The revelation that the National Security Agency was allowed to conduct non-FISA intercepts of American citizens should bring last summer's hearing on John Bolton's nomination to the United Nations back into focus. As Legal times noted in September of this year, "During the confirmation hearings of John Bolton as the U.S. representative to the United Nations, it came to light that the NSA had freely revealed intercepted conversations of U.S. citizens to Bolton while he served at the State Department. . . . More generally, Newsweek reports that from January 2004 to May 2005, the NSA supplied intercepts and names of 10,000 U.S. citizens to policy-makers at many departments, other U.S. intelligence services, and law enforcement agencies."
We still don't know who he was looking at and what information was contained in those intercepts.
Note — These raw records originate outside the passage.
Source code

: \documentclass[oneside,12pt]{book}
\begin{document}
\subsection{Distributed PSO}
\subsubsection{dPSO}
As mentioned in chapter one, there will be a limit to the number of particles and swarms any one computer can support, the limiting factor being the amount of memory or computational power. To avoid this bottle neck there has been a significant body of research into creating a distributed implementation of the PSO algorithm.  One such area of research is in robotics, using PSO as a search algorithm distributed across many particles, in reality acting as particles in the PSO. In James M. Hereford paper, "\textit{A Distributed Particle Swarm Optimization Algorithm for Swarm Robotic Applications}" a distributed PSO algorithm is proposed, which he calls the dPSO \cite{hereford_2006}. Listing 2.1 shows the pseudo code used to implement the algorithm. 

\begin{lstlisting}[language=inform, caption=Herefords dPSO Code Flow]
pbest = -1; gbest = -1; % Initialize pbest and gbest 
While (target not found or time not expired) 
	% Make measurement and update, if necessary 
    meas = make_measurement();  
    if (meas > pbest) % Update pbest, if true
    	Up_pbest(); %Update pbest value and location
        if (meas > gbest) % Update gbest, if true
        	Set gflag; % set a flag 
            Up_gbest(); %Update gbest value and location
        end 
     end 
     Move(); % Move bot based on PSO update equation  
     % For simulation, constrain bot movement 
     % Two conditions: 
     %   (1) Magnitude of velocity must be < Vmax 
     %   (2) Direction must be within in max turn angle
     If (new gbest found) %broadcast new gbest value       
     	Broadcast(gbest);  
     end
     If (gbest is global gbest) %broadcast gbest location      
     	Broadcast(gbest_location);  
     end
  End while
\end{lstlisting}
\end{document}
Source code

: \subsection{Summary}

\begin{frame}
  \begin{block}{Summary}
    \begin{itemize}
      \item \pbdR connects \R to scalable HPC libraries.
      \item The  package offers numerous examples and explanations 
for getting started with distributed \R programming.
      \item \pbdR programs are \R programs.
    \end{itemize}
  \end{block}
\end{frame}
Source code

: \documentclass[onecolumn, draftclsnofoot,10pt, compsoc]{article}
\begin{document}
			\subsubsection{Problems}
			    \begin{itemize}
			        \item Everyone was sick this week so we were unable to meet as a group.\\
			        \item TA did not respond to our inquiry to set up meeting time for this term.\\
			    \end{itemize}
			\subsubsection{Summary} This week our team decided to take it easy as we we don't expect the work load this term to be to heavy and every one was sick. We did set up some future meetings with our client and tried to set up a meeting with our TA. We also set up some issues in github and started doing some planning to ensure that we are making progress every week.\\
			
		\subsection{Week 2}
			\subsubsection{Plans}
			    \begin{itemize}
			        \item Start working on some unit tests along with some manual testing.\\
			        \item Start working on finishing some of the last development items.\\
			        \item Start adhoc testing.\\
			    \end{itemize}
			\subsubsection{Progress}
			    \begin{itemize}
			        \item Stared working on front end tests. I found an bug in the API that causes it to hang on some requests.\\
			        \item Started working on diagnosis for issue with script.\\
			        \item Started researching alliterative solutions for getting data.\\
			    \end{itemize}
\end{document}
More importantly, were they legally obtained? In light of the latest revelation, we have another possible explanation why the Bush Administration fought so strenuously to keep those intercepts secret and out of the hearing. Snooping without judicial review is wrong and must be punished.
Well, actually, as I read the FISA laws, snooping on non-U.S. persons without judicial review is legal. But I'm thinking that non-U.S. persons weren't the only targets of the unwarranted NSA surveillance, and that Bolton was in on the illegal spying, just like he was a major player in cooking the intelligence on Iraq.